Activity: Repeat every record exactly, but omit the images.

-=-=-=-=-

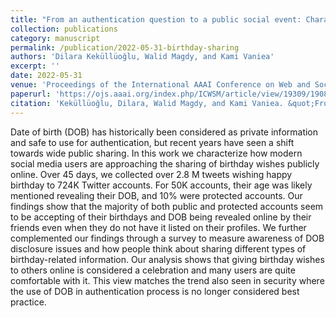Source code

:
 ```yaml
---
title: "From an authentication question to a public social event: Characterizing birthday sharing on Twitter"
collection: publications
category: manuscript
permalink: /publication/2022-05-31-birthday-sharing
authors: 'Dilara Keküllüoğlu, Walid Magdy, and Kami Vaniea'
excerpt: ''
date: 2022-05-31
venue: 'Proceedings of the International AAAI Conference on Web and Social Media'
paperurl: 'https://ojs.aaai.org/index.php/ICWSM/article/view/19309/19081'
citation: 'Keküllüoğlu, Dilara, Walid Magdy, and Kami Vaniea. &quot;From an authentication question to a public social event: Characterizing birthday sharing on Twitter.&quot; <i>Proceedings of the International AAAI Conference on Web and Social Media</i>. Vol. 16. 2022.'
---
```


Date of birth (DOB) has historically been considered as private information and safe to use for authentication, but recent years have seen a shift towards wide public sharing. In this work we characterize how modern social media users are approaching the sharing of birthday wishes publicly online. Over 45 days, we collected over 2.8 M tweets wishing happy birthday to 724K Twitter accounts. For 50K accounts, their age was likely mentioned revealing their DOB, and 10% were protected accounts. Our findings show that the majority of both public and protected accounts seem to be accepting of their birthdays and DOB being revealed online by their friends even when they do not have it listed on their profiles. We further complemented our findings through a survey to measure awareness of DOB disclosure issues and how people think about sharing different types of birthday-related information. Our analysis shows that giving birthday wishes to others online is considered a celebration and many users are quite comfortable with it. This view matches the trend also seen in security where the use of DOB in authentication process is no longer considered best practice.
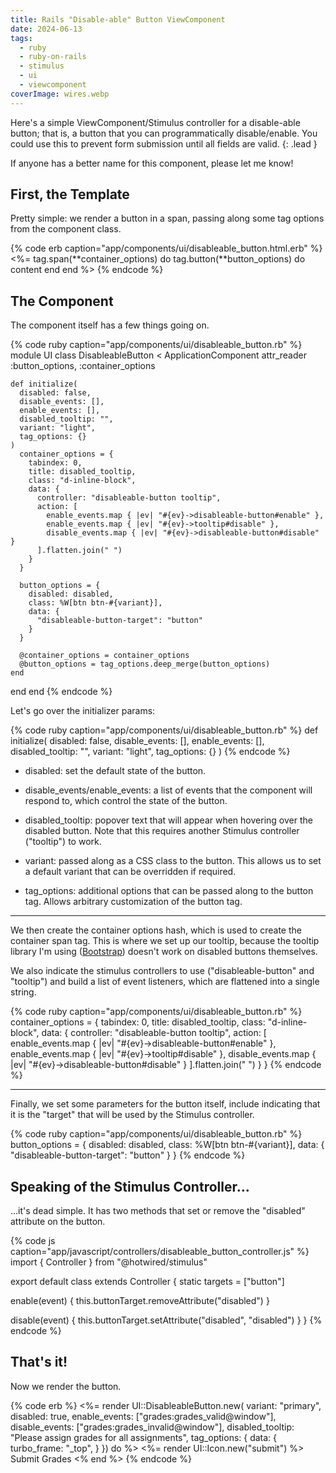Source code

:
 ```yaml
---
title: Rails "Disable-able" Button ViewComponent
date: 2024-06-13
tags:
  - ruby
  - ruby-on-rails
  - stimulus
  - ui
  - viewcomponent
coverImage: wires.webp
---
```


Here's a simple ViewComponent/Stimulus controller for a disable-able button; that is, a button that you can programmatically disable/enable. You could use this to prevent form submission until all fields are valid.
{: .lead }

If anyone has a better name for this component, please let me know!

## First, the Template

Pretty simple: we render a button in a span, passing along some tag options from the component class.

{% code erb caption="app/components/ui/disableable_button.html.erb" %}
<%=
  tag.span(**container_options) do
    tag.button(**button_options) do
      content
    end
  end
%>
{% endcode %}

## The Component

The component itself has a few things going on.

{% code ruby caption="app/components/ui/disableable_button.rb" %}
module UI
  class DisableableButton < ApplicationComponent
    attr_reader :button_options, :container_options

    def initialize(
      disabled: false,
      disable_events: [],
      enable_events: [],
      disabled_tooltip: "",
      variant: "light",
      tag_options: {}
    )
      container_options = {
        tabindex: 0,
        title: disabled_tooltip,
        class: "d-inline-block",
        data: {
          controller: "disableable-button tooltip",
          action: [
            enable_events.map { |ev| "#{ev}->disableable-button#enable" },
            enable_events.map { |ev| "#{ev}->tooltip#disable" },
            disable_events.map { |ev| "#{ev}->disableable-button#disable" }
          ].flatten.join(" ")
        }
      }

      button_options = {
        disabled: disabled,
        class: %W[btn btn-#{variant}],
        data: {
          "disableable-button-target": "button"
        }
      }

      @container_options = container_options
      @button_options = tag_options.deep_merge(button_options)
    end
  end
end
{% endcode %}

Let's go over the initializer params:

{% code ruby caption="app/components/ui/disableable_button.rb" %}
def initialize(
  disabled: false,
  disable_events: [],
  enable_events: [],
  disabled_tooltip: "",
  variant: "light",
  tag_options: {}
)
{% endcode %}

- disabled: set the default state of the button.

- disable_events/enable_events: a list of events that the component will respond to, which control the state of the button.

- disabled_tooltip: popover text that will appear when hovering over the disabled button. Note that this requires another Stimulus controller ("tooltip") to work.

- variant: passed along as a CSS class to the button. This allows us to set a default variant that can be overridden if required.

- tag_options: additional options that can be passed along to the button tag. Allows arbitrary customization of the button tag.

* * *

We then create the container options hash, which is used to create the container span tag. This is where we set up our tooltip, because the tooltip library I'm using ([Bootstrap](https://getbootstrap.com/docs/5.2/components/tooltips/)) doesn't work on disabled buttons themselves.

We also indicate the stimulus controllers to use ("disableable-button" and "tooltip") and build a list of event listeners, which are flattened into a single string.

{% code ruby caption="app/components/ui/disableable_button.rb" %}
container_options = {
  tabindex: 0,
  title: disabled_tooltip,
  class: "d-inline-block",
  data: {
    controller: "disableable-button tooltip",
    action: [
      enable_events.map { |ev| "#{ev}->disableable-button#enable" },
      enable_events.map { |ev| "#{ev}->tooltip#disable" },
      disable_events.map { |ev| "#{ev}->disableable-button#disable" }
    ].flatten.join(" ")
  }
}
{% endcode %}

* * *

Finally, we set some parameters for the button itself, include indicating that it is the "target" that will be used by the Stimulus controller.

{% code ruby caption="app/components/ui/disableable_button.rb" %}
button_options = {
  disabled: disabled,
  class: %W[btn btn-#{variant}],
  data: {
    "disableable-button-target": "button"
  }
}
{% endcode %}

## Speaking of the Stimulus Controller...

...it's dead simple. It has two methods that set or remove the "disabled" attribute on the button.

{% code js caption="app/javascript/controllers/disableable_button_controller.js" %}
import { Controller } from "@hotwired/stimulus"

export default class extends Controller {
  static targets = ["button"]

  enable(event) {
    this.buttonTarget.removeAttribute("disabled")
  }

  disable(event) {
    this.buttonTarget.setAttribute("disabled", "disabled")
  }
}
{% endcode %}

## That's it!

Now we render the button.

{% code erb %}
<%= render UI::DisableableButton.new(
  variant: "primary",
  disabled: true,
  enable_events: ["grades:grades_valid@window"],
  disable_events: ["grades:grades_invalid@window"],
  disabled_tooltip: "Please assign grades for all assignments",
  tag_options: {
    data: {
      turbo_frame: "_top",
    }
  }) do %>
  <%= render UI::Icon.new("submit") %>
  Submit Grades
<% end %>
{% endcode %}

-=-=-=-=-

Written response:
Source code

:
 ```yaml
---
title: "From an authentication question to a public social event: Characterizing birthday sharing on Twitter"
collection: publications
category: manuscript
permalink: /publication/2022-05-31-birthday-sharing
authors: 'Dilara Keküllüoğlu, Walid Magdy, and Kami Vaniea'
excerpt: ''
date: 2022-05-31
venue: 'Proceedings of the International AAAI Conference on Web and Social Media'
paperurl: 'https://ojs.aaai.org/index.php/ICWSM/article/view/19309/19081'
citation: 'Keküllüoğlu, Dilara, Walid Magdy, and Kami Vaniea. &quot;From an authentication question to a public social event: Characterizing birthday sharing on Twitter.&quot; <i>Proceedings of the International AAAI Conference on Web and Social Media</i>. Vol. 16. 2022.'
---
```


Date of birth (DOB) has historically been considered as private information and safe to use for authentication, but recent years have seen a shift towards wide public sharing. In this work we characterize how modern social media users are approaching the sharing of birthday wishes publicly online. Over 45 days, we collected over 2.8 M tweets wishing happy birthday to 724K Twitter accounts. For 50K accounts, their age was likely mentioned revealing their DOB, and 10% were protected accounts. Our findings show that the majority of both public and protected accounts seem to be accepting of their birthdays and DOB being revealed online by their friends even when they do not have it listed on their profiles. We further complemented our findings through a survey to measure awareness of DOB disclosure issues and how people think about sharing different types of birthday-related information. Our analysis shows that giving birthday wishes to others online is considered a celebration and many users are quite comfortable with it. This view matches the trend also seen in security where the use of DOB in authentication process is no longer considered best practice.
Source code

:
 ```yaml
---
title: Rails "Disable-able" Button ViewComponent
date: 2024-06-13
tags:
  - ruby
  - ruby-on-rails
  - stimulus
  - ui
  - viewcomponent
coverImage: wires.webp
---
```


Here's a simple ViewComponent/Stimulus controller for a disable-able button; that is, a button that you can programmatically disable/enable. You could use this to prevent form submission until all fields are valid.
{: .lead }

If anyone has a better name for this component, please let me know!

## First, the Template

Pretty simple: we render a button in a span, passing along some tag options from the component class.

{% code erb caption="app/components/ui/disableable_button.html.erb" %}
<%=
  tag.span(**container_options) do
    tag.button(**button_options) do
      content
    end
  end
%>
{% endcode %}

## The Component

The component itself has a few things going on.

{% code ruby caption="app/components/ui/disableable_button.rb" %}
module UI
  class DisableableButton < ApplicationComponent
    attr_reader :button_options, :container_options

    def initialize(
      disabled: false,
      disable_events: [],
      enable_events: [],
      disabled_tooltip: "",
      variant: "light",
      tag_options: {}
    )
      container_options = {
        tabindex: 0,
        title: disabled_tooltip,
        class: "d-inline-block",
        data: {
          controller: "disableable-button tooltip",
          action: [
            enable_events.map { |ev| "#{ev}->disableable-button#enable" },
            enable_events.map { |ev| "#{ev}->tooltip#disable" },
            disable_events.map { |ev| "#{ev}->disableable-button#disable" }
          ].flatten.join(" ")
        }
      }

      button_options = {
        disabled: disabled,
        class: %W[btn btn-#{variant}],
        data: {
          "disableable-button-target": "button"
        }
      }

      @container_options = container_options
      @button_options = tag_options.deep_merge(button_options)
    end
  end
end
{% endcode %}

Let's go over the initializer params:

{% code ruby caption="app/components/ui/disableable_button.rb" %}
def initialize(
  disabled: false,
  disable_events: [],
  enable_events: [],
  disabled_tooltip: "",
  variant: "light",
  tag_options: {}
)
{% endcode %}

- disabled: set the default state of the button.

- disable_events/enable_events: a list of events that the component will respond to, which control the state of the button.

- disabled_tooltip: popover text that will appear when hovering over the disabled button. Note that this requires another Stimulus controller ("tooltip") to work.

- variant: passed along as a CSS class to the button. This allows us to set a default variant that can be overridden if required.

- tag_options: additional options that can be passed along to the button tag. Allows arbitrary customization of the button tag.

* * *

We then create the container options hash, which is used to create the container span tag. This is where we set up our tooltip, because the tooltip library I'm using ([Bootstrap](https://getbootstrap.com/docs/5.2/components/tooltips/)) doesn't work on disabled buttons themselves.

We also indicate the stimulus controllers to use ("disableable-button" and "tooltip") and build a list of event listeners, which are flattened into a single string.

{% code ruby caption="app/components/ui/disableable_button.rb" %}
container_options = {
  tabindex: 0,
  title: disabled_tooltip,
  class: "d-inline-block",
  data: {
    controller: "disableable-button tooltip",
    action: [
      enable_events.map { |ev| "#{ev}->disableable-button#enable" },
      enable_events.map { |ev| "#{ev}->tooltip#disable" },
      disable_events.map { |ev| "#{ev}->disableable-button#disable" }
    ].flatten.join(" ")
  }
}
{% endcode %}

* * *

Finally, we set some parameters for the button itself, include indicating that it is the "target" that will be used by the Stimulus controller.

{% code ruby caption="app/components/ui/disableable_button.rb" %}
button_options = {
  disabled: disabled,
  class: %W[btn btn-#{variant}],
  data: {
    "disableable-button-target": "button"
  }
}
{% endcode %}

## Speaking of the Stimulus Controller...

...it's dead simple. It has two methods that set or remove the "disabled" attribute on the button.

{% code js caption="app/javascript/controllers/disableable_button_controller.js" %}
import { Controller } from "@hotwired/stimulus"

export default class extends Controller {
  static targets = ["button"]

  enable(event) {
    this.buttonTarget.removeAttribute("disabled")
  }

  disable(event) {
    this.buttonTarget.setAttribute("disabled", "disabled")
  }
}
{% endcode %}

## That's it!

Now we render the button.

{% code erb %}
<%= render UI::DisableableButton.new(
  variant: "primary",
  disabled: true,
  enable_events: ["grades:grades_valid@window"],
  disable_events: ["grades:grades_invalid@window"],
  disabled_tooltip: "Please assign grades for all assignments",
  tag_options: {
    data: {
      turbo_frame: "_top",
    }
  }) do %>
  <%= render UI::Icon.new("submit") %>
  Submit Grades
<% end %>
{% endcode %}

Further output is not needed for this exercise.